Data is sharded by chat_id.

For very large groups (hot partitions), an extra shard factor can be added to the partition key (e.g., chat_id_N).

Cache

Purpose & Justification: Presence tracking requires sub-millisecond lookups. Using a database for "Last Seen" heartbeats every 30s would overwhelm the disk.

Key-Value Schema:

Key: presence:{user_id}, Value: online|offline|timestamp, TTL: 60s.

Key: location:{user_id}, Value: ws_server_id (To route incoming messages to the right server).

Technical Selection: Redis.

Failure Handling: If Redis fails, presence is temporarily unknown (fail-open). Users are treated as offline.

Messaging

Purpose & Decoupling: Offloads non-critical tasks like Push Notifications and Analytics from the real-time message path.

Event / Topic Schema:

Topic: message_events. Payload: {sender_id, recipient_id, content_preview, timestamp}.

Throughput & Partitioning: Kafka partitioned by recipient_id to ensure ordered notification processing.

Technical Selection: Kafka.

Rationale: High throughput and message replayability if the Notification Engine goes down.

Infrastructure (Optional)

Observability: Prometheus for metrics, Jaeger for tracing message flow across the Gateway and Chat Service.

Distributed Coordination: Not used for the MVP to maintain simplicity.

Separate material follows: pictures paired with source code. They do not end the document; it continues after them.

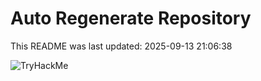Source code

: # Auto Regenerate Repository

This README was last updated: 2025-09-13 21:06:38

 ![TryHackMe](https://tryhackme.com/badge/533634)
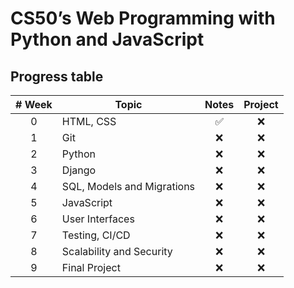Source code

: # CS50’s Web Programming with Python and JavaScript

## Progress table

| # Week | Topic                      | Notes | Project |
| :----: | -------------------------- | :---: | :-----: |
|   0    | HTML, CSS                  |   ✅  |   :x:   |
|   1    | Git                        |  :x:  |   :x:   |
|   2    | Python                     |  :x:  |   :x:   |
|   3    | Django                     |  :x:  |   :x:   |
|   4    | SQL, Models and Migrations |  :x:  |   :x:   |
|   5    | JavaScript                 |  :x:  |   :x:   |
|   6    | User Interfaces            |  :x:  |   :x:   |
|   7    | Testing, CI/CD             |  :x:  |   :x:   |
|   8    | Scalability and Security   |  :x:  |   :x:   |
|   9    | Final Project              |  :x:  |   :x:   |

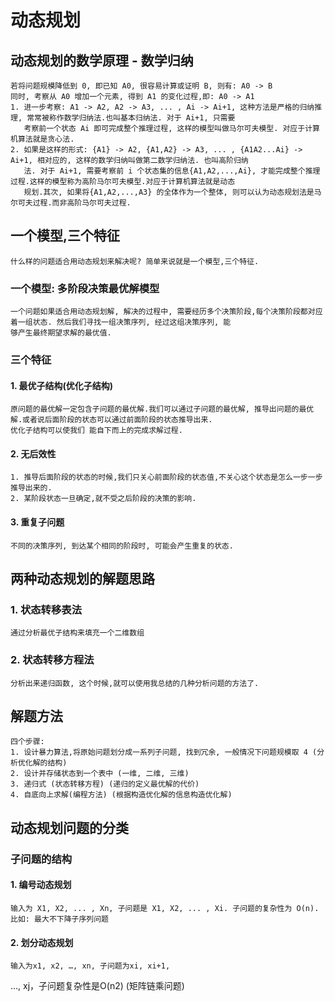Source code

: # 动态规划
## 动态规划的数学原理 - 数学归纳
    若将问题规模降低到 0, 即已知 A0, 很容易计算或证明 B, 则有: A0 -> B
    同时, 考察从 A0 增加一个元素, 得到 A1 的变化过程,即: A0 -> A1
    1. 进一步考察: A1 -> A2, A2 -> A3, ... , Ai -> Ai+1, 这种方法是严格的归纳推理, 常常被称作数学归纳法.也叫基本归纳法. 对于 Ai+1, 只需要
       考察前一个状态 Ai 即可完成整个推理过程, 这样的模型叫做马尔可夫模型. 对应于计算机算法就是贪心法.
    2. 如果是这样的形式: {A1} -> A2, {A1,A2} -> A3, ... , {A1A2...Ai} -> Ai+1, 相对应的, 这样的数学归纳叫做第二数学归纳法. 也叫高阶归纳
       法. 对于 Ai+1, 需要考察前 i 个状态集的信息{A1,A2,...,Ai}, 才能完成整个推理过程.这样的模型称为高阶马尔可夫模型.对应于计算机算法就是动态
       规划.其次, 如果将{A1,A2,...,A3} 的全体作为一个整体, 则可以认为动态规划法是马尔可夫过程.而非高阶马尔可夫过程.
## 一个模型,三个特征
    什么样的问题适合用动态规划来解决呢? 简单来说就是一个模型,三个特征.
### 一个模型: 多阶段决策最优解模型
    一个问题如果适合用动态规划解, 解决的过程中, 需要经历多个决策阶段,每个决策阶段都对应着一组状态. 然后我们寻找一组决策序列, 经过这组决策序列, 能
    够产生最终期望求解的最优值.  
### 三个特征
#### 1. 最优子结构(优化子结构)
    原问题的最优解一定包含子问题的最优解.我们可以通过子问题的最优解, 推导出问题的最优解.或者说后面阶段的状态可以通过前面阶段的状态推导出来.
    优化子结构可以使我们 能自下而上的完成求解过程.
#### 2. 无后效性
    1. 推导后面阶段的状态的时候,我们只关心前面阶段的状态值,不关心这个状态是怎么一步一步推导出来的.
    2. 某阶段状态一旦确定,就不受之后阶段的决策的影响.
#### 3. 重复子问题 
    不同的决策序列, 到达某个相同的阶段时, 可能会产生重复的状态.
## 两种动态规划的解题思路
### 1. 状态转移表法
    通过分析最优子结构来填充一个二维数组
### 2. 状态转移方程法
    分析出来递归函数, 这个时候,就可以使用我总结的几种分析问题的方法了.
## 解题方法
    四个步骤:
    1. 设计暴力算法,将原始问题划分成一系列子问题, 找到冗余, 一般情况下问题规模取 4 (分析优化解的结构)
    2. 设计并存储状态到一个表中 (一维, 二维, 三维) 
    3. 递归式 (状态转移方程) (递归的定义最优解的代价)
    4. 自底向上求解(编程方法) (根据构造优化解的信息构造优化解)
## 动态规划问题的分类
### 子问题的结构
#### 1. 编号动态规划
    输入为 X1, X2, ... , Xn, 子问题是 X1, X2, ... , Xi. 子问题的复杂性为 O(n). 比如: 最大不下降子序列问题
#### 2. 划分动态规划
    输入为x1, x2, …, xn, 子问题为xi, xi+1,
…, xj，子问题复杂性是O(n2) (矩阵链乘问题)














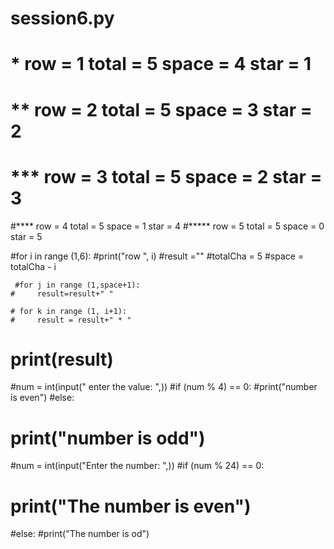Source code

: # session6.py

  #  *      row = 1   total = 5   space = 4  star = 1
 #  **      row = 2   total = 5   space = 3  star = 2
 # ***      row = 3   total = 5   space = 2  star = 3
 #****      row = 4   total = 5   space = 1  star = 4
#*****      row = 5   total = 5   space = 0  star = 5

#for i in range (1,6):
     #print("row ", i)
     #result =""
     #totalCha = 5
     #space = totalCha - i

     #for j in range (1,space+1):
    #     result=result+" "

    # for k in range (1, i+1):
    #     result = result+" * "

 #        print(result)











#num = int(input(" enter the value: ",))
#if (num % 4) == 0:
    #print("number is even")
#else:
  #  print("number is odd")








#num = int(input("Enter the number: ",))
#if (num % 24) == 0:
 #   print("The number is even")
#else:
    #print("The number is od")
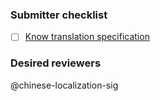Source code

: ### Submitter checklist

- [ ] [Know translation specification](https://github.com/jenkinsci/localization-zh-cn-plugin/specification.md)

### Desired reviewers

@chinese-localization-sig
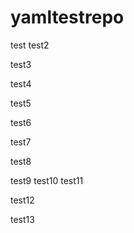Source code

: # yamltestrepo
test
test2

test3

test4

test5
 
test6

test7

test8

test9
test10
test11

test12

test13
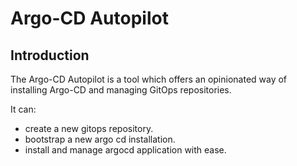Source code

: # Argo-CD Autopilot

## Introduction

The Argo-CD Autopilot is a tool which offers an opinionated way of installing Argo-CD and managing GitOps repositories.

It can:
- create a new gitops repository.
- bootstrap a new argo cd installation.
- install and manage argocd application with ease.
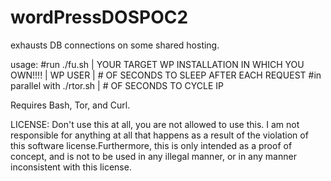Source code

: # wordPressDOSPOC2
exhausts DB connections on some shared hosting.

usage: 
#run
./fu.sh | YOUR TARGET WP INSTALLATION IN WHICH YOU OWN!!!! | WP USER | # OF SECONDS TO SLEEP AFTER EACH REQUEST
#in parallel with 
./rtor.sh | # OF SECONDS TO CYCLE IP 

Requires Bash, Tor, and Curl.

LICENSE: Don't use this at all, you are not allowed to use this. I am not responsible for anything at all that happens as a result of the violation of this software license.Furthermore, this is only intended as a proof of concept, and is not to be used in any illegal manner, or in any manner inconsistent with this license.
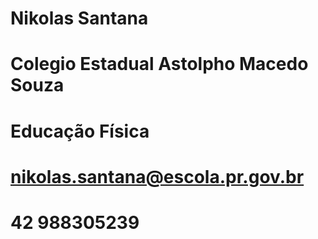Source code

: # Nikolas Santana
# Colegio Estadual Astolpho Macedo Souza
# Educação Física 
# nikolas.santana@escola.pr.gov.br
# 42 988305239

Mapping is managed in Redis rather than a complex Zookeeper setup.

Wrap Up

Advanced Topics

Trade-offs (Consistency vs Availability): This is an AP system. In a network partition, we prioritize being able to send messages even if "Presence" status is slightly stale.

Reliability:

Sequence IDs: To handle out-of-order delivery over different network paths, the Chat Service assigns a monotonically increasing sequence number per chat_id.

Bottleneck Analysis:

WebSocket Max Connections: A single server can handle ~65k-100k connections. For 10M users, we need ~100-150 nodes.

Hot Partitions: Popular users or large groups are handled by sharding the group ID.

Security: TLS 1.3 for all connections. Database encryption at rest (AES-256).

Optimization:

Message Pull vs Push: Clients "Push" to the server via WS. Server "Pushes" to recipient. If the recipient is offline, the client "Pulls" history on reconnection using the last received message_id.